Volume 18 Number 2 Fall 2001

Oscar Salvatierra, MD, director of Lucile Packard Children's Hospital's kidney transplant program, visits transplant patient Angel Ortiz-Soto


New kid on the block

Lucile Packard Children's Hospital is one very accomplished 10-year-old

While Lucile Packard Children’s Hospital was still in the planning phase, chief visionary Lucile Salter Packard sought to build a child-centered environment where the best minds in medicine would join forces to eradicate childhood diseases.

The hospital is now celebrating the achievements of its first 10 years. At its relatively young age, the hospital has developed many top-notch clinical and research programs.

Observe just a few of Packard hospital’s accomplishments:
  • Packard’s kidney transplant survival rate is 98 percent, the highest in the nation, according to the United Network for Organ Sharing, the national registry for organ donation. The hospital’s kidney and liver transplant centers rank in the nation’s top 5 percent in terms of numbers of patients treated.

  • The state-of-the-art MRI/CT imaging suite established at Packard is the first MRI imaging facility in northern California dedicated solely to children.

  • The hospital’s Children’s Heart Center is a world leader in the field of robotic, minimally invasive surgery.

  • The Johnson Center for Pregnancy and Newborn Services, with 5,000 babies delivered each year, is one of the busiest delivery services in the Bay Area.
Founding champions Lucile Packard and Irving Schulman, MD, then chair of pediatrics at Stanford University School of Medicine, believed collaboration would be key to the success of the children’s hospital.

They wanted to bring together the medical forces of Stanford University, the School of Medicine and the adult hospital, along with the separately operated Children’s Hospital at Stanford to build a leading institution dedicated exclusively to advancing pediatric medicine and caring for children in the vicinity and beyond.

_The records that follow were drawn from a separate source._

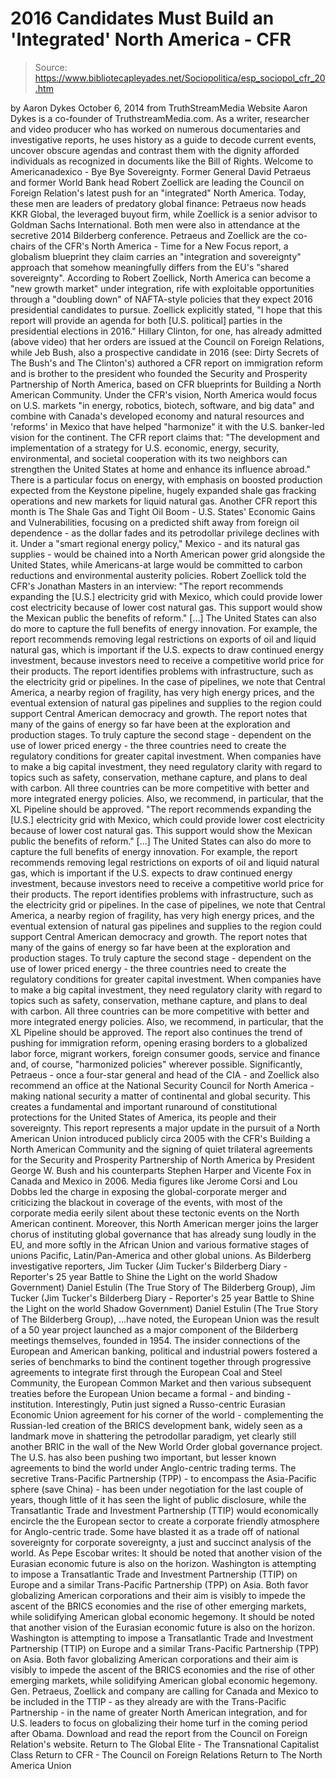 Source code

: # 2016 Candidates Must Build an 'Integrated' North America - CFR

> Source: https://www.bibliotecapleyades.net/Sociopolitica/esp_sociopol_cfr_20.htm

by Aaron Dykes October 6, 2014
from TruthStreamMedia Website
Aaron Dykes is a co-founder of TruthstreamMedia.com.
As a writer, researcher and video producer who has worked on numerous documentaries and investigative reports, he uses history as a guide to decode current events, uncover obscure agendas and contrast them with the dignity afforded individuals as recognized in documents
like the Bill of Rights.
Welcome to Americanadexico - Bye Bye Sovereignty.
Former General David Petraeus and former World Bank head Robert Zoellick are leading the Council on Foreign Relation's latest push for an "integrated" North America.
Today, these men are leaders of predatory global finance: Petraeus now heads KKR Global, the leveraged buyout firm, while Zoellick is a senior advisor to Goldman Sachs International.
Both men were also in attendance at the secretive 2014 Bilderberg conference.
Petraeus and Zoellick are the co-chairs of the CFR's North America - Time for a New Focus report, a globalism blueprint they claim carries an "integration and sovereignty" approach that somehow meaningfully differs from the EU's "shared sovereignty".
According to Robert Zoellick, North America can become a "new growth market" under integration, rife with exploitable opportunities through a "doubling down" of NAFTA-style policies that they expect 2016 presidential candidates to pursue.
Zoellick explicitly stated,
"I hope that this report will provide an agenda for both [U.S. political] parties in the presidential elections in 2016."
Hillary Clinton, for one, has already admitted (above video) that her orders are issued at the Council on Foreign Relations, while Jeb Bush, also a prospective candidate in 2016 (see: Dirty Secrets of The Bush's and The Clinton's) authored a CFR report on immigration reform and is brother to the president who founded the Security and Prosperity Partnership of North America, based on CFR blueprints for Building a North American Community.
Under the CFR's vision, North America would focus on U.S. markets "in energy, robotics, biotech, software, and big data" and combine with Canada's developed economy and natural resources and 'reforms' in Mexico that have helped "harmonize" it with the U.S. banker-led vision for the continent.
The CFR report claims that:
"The development and implementation of a strategy for U.S. economic, energy, security, environmental, and societal cooperation with its two neighbors can strengthen the United States at home and enhance its influence abroad."
There is a particular focus on energy, with emphasis on boosted production expected from the Keystone pipeline, hugely expanded shale gas fracking operations and new markets for liquid natural gas.
Another CFR report this month is The Shale Gas and Tight Oil Boom - U.S. States' Economic Gains and Vulnerabilities, focusing on a predicted shift away from foreign oil dependence - as the dollar fades and its petrodollar privilege declines with it.
Under a "smart regional energy policy," Mexico - and its natural gas supplies - would be chained into a North American power grid alongside the United States, while Americans-at large would be committed to carbon reductions and environmental austerity policies.
Robert Zoellick told the CFR's Jonathan Masters in an interview:
"The report recommends expanding the [U.S.] electricity grid with Mexico, which could provide lower cost electricity because of lower cost natural gas. This support would show the Mexican public the benefits of reform." [...] The United States can also do more to capture the full benefits of energy innovation. For example, the report recommends removing legal restrictions on exports of oil and liquid natural gas, which is important if the U.S. expects to draw continued energy investment, because investors need to receive a competitive world price for their products. The report identifies problems with infrastructure, such as the electricity grid or pipelines. In the case of pipelines, we note that Central America, a nearby region of fragility, has very high energy prices, and the eventual extension of natural gas pipelines and supplies to the region could support Central American democracy and growth. The report notes that many of the gains of energy so far have been at the exploration and production stages. To truly capture the second stage - dependent on the use of lower priced energy - the three countries need to create the regulatory conditions for greater capital investment. When companies have to make a big capital investment, they need regulatory clarity with regard to topics such as safety, conservation, methane capture, and plans to deal with carbon. All three countries can be more competitive with better and more integrated energy policies. Also, we recommend, in particular, that the XL Pipeline should be approved.
"The report recommends expanding the [U.S.] electricity grid with Mexico, which could provide lower cost electricity because of lower cost natural gas. This support would show the Mexican public the benefits of reform."
[...] The United States can also do more to capture the full benefits of energy innovation.
For example, the report recommends removing legal restrictions on exports of oil and liquid natural gas, which is important if the U.S. expects to draw continued energy investment, because investors need to receive a competitive world price for their products.
The report identifies problems with infrastructure, such as the electricity grid or pipelines. In the case of pipelines, we note that Central America, a nearby region of fragility, has very high energy prices, and the eventual extension of natural gas pipelines and supplies to the region could support Central American democracy and growth.
The report notes that many of the gains of energy so far have been at the exploration and production stages.
To truly capture the second stage - dependent on the use of lower priced energy - the three countries need to create the regulatory conditions for greater capital investment. When companies have to make a big capital investment, they need regulatory clarity with regard to topics such as safety, conservation, methane capture, and plans to deal with carbon.
All three countries can be more competitive with better and more integrated energy policies. Also, we recommend, in particular, that the XL Pipeline should be approved.
The report also continues the trend of pushing for immigration reform, opening erasing borders to a globalized labor force, migrant workers, foreign consumer goods, service and finance and, of course, "harmonized policies" wherever possible.
Significantly, Petraeus - once a four-star general and head of the CIA - and Zoellick also recommend an office at the National Security Council for North America - making national security a matter of continental and global security.
This creates a fundamental and important runaround of constitutional protections for the United States of America, its people and their sovereignty.
This report represents a major update in the pursuit of a North American Union introduced publicly circa 2005 with the CFR's Building a North American Community and the signing of quiet trilateral agreements for the Security and Prosperity Partnership of North America by President George W. Bush and his counterparts Stephen Harper and Vicente Fox in Canada and Mexico in 2006.
Media figures like Jerome Corsi and Lou Dobbs led the charge in exposing the global-corporate merger and criticizing the blackout in coverage of the events, with most of the corporate media eerily silent about these tectonic events on the North American continent.
Moreover, this North American merger joins the larger chorus of instituting global governance that has already sung loudly in the EU, and more softly in the African Union and various formative stages of unions Pacific, Latin/Pan-America and other global unions.
As Bilderberg investigative reporters,
Jim Tucker (Jim Tucker's Bilderberg Diary - Reporter's 25 year Battle to Shine the Light on the world Shadow Government) Daniel Estulin (The True Story of The Bilderberg Group),
Jim Tucker (Jim Tucker's Bilderberg Diary - Reporter's 25 year Battle to Shine the Light on the world Shadow Government)
Daniel Estulin (The True Story of The Bilderberg Group),
...have noted, the European Union was the result of a 50 year project launched as a major component of the Bilderberg meetings themselves, founded in 1954.
The insider connections of the European and American banking, political and industrial powers fostered a series of benchmarks to bind the continent together through progressive agreements to integrate first through the European Coal and Steel Community, the European Common Market and then various subsequent treaties before the European Union became a formal - and binding - institution.
Interestingly, Putin just signed a Russo-centric Eurasian Economic Union agreement for his corner of the world - complementing the Russian-led creation of the BRICS development bank, widely seen as a landmark move in shattering the petrodollar paradigm, yet clearly still another BRIC in the wall of the New World Order global governance project.
The U.S. has also been pushing two important, but lesser known agreements to bind the world under Anglo-centric trading terms.
The secretive Trans-Pacific Partnership (TPP) - to encompass the Asia-Pacific sphere (save China) - has been under negotiation for the last couple of years, though little of it has seen the light of public disclosure, while the Transatlantic Trade and Investment Partnership (TTIP) would economically encircle the the European sector to create a corporate friendly atmosphere for Anglo-centric trade.
Some have blasted it as a trade off of national sovereignty for corporate sovereignty, a just and succinct analysis of the world.
As Pepe Escobar writes:
It should be noted that another vision of the Eurasian economic future is also on the horizon. Washington is attempting to impose a Transatlantic Trade and Investment Partnership (TTIP) on Europe and a similar Trans-Pacific Partnership (TPP) on Asia. Both favor globalizing American corporations and their aim is visibly to impede the ascent of the BRICS economies and the rise of other emerging markets, while solidifying American global economic hegemony.
It should be noted that another vision of the Eurasian economic future is also on the horizon. Washington is attempting to impose a Transatlantic Trade and Investment Partnership (TTIP) on Europe and a similar Trans-Pacific Partnership (TPP) on Asia.
Both favor globalizing American corporations and their aim is visibly to impede the ascent of the BRICS economies and the rise of other emerging markets, while solidifying American global economic hegemony.
Gen. Petraeus, Zoellick and company are calling for Canada and Mexico to be included in the TTIP - as they already are with the Trans-Pacific Partnership - in the name of greater North American integration, and for U.S. leaders to focus on globalizing their home turf in the coming period after Obama.
Download and read the report from the Council on Foreign Relation's website.
Return to The Global Elite - The Transnational Capitalist Class
Return to CFR - The Council on Foreign Relations
Return to The North America Union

The wisdom of their premise is evident. Pediatrics professor Alan Krensky, MD, says the collaborative environment is highly beneficial to his research — an effort to teach the body to accept a transplanted organ without relying on immunosuppressive drugs.

“Stanford and Packard are quite remarkable because internationally renowned basic scientists and clinicians work together to improve children’s health and their quality of life,” Krensky says.

“I’ve felt like a kid playing in a sandbox. There is so much to do that I don’t want to go to sleep at night. It’s very exciting.”

This year, the hospital is mobilizing to further advance pediatric and obstetric medicine, says Christopher Dawes, CEO and president of Packard. Strategic plans for investments in the recruitment of the leading specialists, the development of programs and the expansion of state-of-the-art facilities are under way to place the children’s hospital among the nation’s top five.

Current initiatives include the development of collaborative clinical, research and academic programs. Known by the hospital’s staff as “Centers of Excellence,” these programs include the above-mentioned Johnson Center for Pregnancy and Newborn Services and the Children’s Heart Center as well as the Brain and Behavior Center, the Center for Cancer and Blood Diseases, the Children’s Transplant and Tissue Engineering Center and the Cystic Fibrosis and Pulmonary Center.

Still, young patients may be more impressed by Packard’s atmosphere than by the hospital’s record of clinical success and its distinguished staff.

Topiary elephants and giraffes on the front lawn, an abundance of gardens, windows, skylights, whimsical paintings and sculptures, child-sized counters, a fountain and red wagons that tote kids from place to place are features intended to help start the healing process the moment children and their families arrive.

Though Lucile Packard didn’t live to see the hospital open, its leaders believe that if she were here today she’d be proud of this 10-year-old’s growth and development.